Information supplied below:
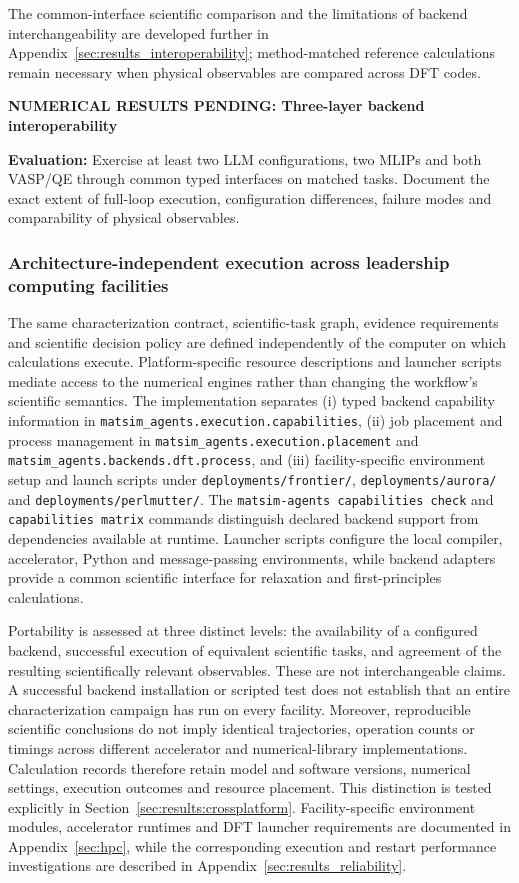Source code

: \documentclass[11pt,a4paper]{article}
\newcommand{\newexperiment}[2]{\par\medskip\noindent\begingroup\color{red!80!black}\textbf{NUMERICAL RESULTS PENDING: #1}\par\noindent\textbf{Evaluation:} #2\par\endgroup\medskip}
\begin{document}
The common-interface scientific comparison and the limitations of backend interchangeability are developed further in Appendix~\ref{sec:results_interoperability}; method-matched reference calculations remain necessary when physical observables are compared across DFT codes.

\newexperiment{Three-layer backend interoperability}{Exercise at least two LLM configurations, two MLIPs and both VASP/QE through common typed interfaces on matched tasks. Document the exact extent of full-loop execution, configuration differences, failure modes and comparability of physical observables.}


\subsubsection{Architecture-independent execution across leadership computing facilities}
\label{sec:methods:portability}
The same characterization contract, scientific-task graph, evidence requirements and scientific decision policy are defined independently of the computer on which calculations execute. Platform-specific resource descriptions and launcher scripts mediate access to the numerical engines rather than changing the workflow's scientific semantics. The implementation separates (i) typed backend capability information in \texttt{matsim\_agents.execution.capabilities}, (ii) job placement and process management in \texttt{matsim\_agents.execution.placement} and \texttt{matsim\_agents.backends.dft.process}, and (iii) facility-specific environment setup and launch scripts under \texttt{deployments/frontier/}, \texttt{deployments/aurora/} and \texttt{deployments/perlmutter/}. The \texttt{matsim-agents capabilities check} and \texttt{capabilities matrix} commands distinguish declared backend support from dependencies available at runtime. Launcher scripts configure the local compiler, accelerator, Python and message-passing environments, while backend adapters provide a common scientific interface for relaxation and first-principles calculations.

Portability is assessed at three distinct levels: the availability of a configured backend, successful execution of equivalent scientific tasks, and agreement of the resulting scientifically relevant observables. These are not interchangeable claims. A successful backend installation or scripted test does not establish that an entire characterization campaign has run on every facility. Moreover, reproducible scientific conclusions do not imply identical trajectories, operation counts or timings across different accelerator and numerical-library implementations. Calculation records therefore retain model and software versions, numerical settings, execution outcomes and resource placement. This distinction is tested explicitly in Section~\ref{sec:results:crossplatform}. Facility-specific environment modules, accelerator runtimes and DFT launcher requirements are documented in Appendix~\ref{sec:hpc}, while the corresponding execution and restart performance investigations are described in Appendix~\ref{sec:results_reliability}.
\end{document}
End of Information supplied.
## Work task
Write out the whole listing exactly as it appears, and omit the pictures.

## Written solution
Source code

: \documentclass[11pt,a4paper]{article}
\newcommand{\newexperiment}[2]{\par\medskip\noindent\begingroup\color{red!80!black}\textbf{NUMERICAL RESULTS PENDING: #1}\par\noindent\textbf{Evaluation:} #2\par\endgroup\medskip}
\begin{document}
The common-interface scientific comparison and the limitations of backend interchangeability are developed further in Appendix~\ref{sec:results_interoperability}; method-matched reference calculations remain necessary when physical observables are compared across DFT codes.

\newexperiment{Three-layer backend interoperability}{Exercise at least two LLM configurations, two MLIPs and both VASP/QE through common typed interfaces on matched tasks. Document the exact extent of full-loop execution, configuration differences, failure modes and comparability of physical observables.}


\subsubsection{Architecture-independent execution across leadership computing facilities}
\label{sec:methods:portability}
The same characterization contract, scientific-task graph, evidence requirements and scientific decision policy are defined independently of the computer on which calculations execute. Platform-specific resource descriptions and launcher scripts mediate access to the numerical engines rather than changing the workflow's scientific semantics. The implementation separates (i) typed backend capability information in \texttt{matsim\_agents.execution.capabilities}, (ii) job placement and process management in \texttt{matsim\_agents.execution.placement} and \texttt{matsim\_agents.backends.dft.process}, and (iii) facility-specific environment setup and launch scripts under \texttt{deployments/frontier/}, \texttt{deployments/aurora/} and \texttt{deployments/perlmutter/}. The \texttt{matsim-agents capabilities check} and \texttt{capabilities matrix} commands distinguish declared backend support from dependencies available at runtime. Launcher scripts configure the local compiler, accelerator, Python and message-passing environments, while backend adapters provide a common scientific interface for relaxation and first-principles calculations.

Portability is assessed at three distinct levels: the availability of a configured backend, successful execution of equivalent scientific tasks, and agreement of the resulting scientifically relevant observables. These are not interchangeable claims. A successful backend installation or scripted test does not establish that an entire characterization campaign has run on every facility. Moreover, reproducible scientific conclusions do not imply identical trajectories, operation counts or timings across different accelerator and numerical-library implementations. Calculation records therefore retain model and software versions, numerical settings, execution outcomes and resource placement. This distinction is tested explicitly in Section~\ref{sec:results:crossplatform}. Facility-specific environment modules, accelerator runtimes and DFT launcher requirements are documented in Appendix~\ref{sec:hpc}, while the corresponding execution and restart performance investigations are described in Appendix~\ref{sec:results_reliability}.
\end{document}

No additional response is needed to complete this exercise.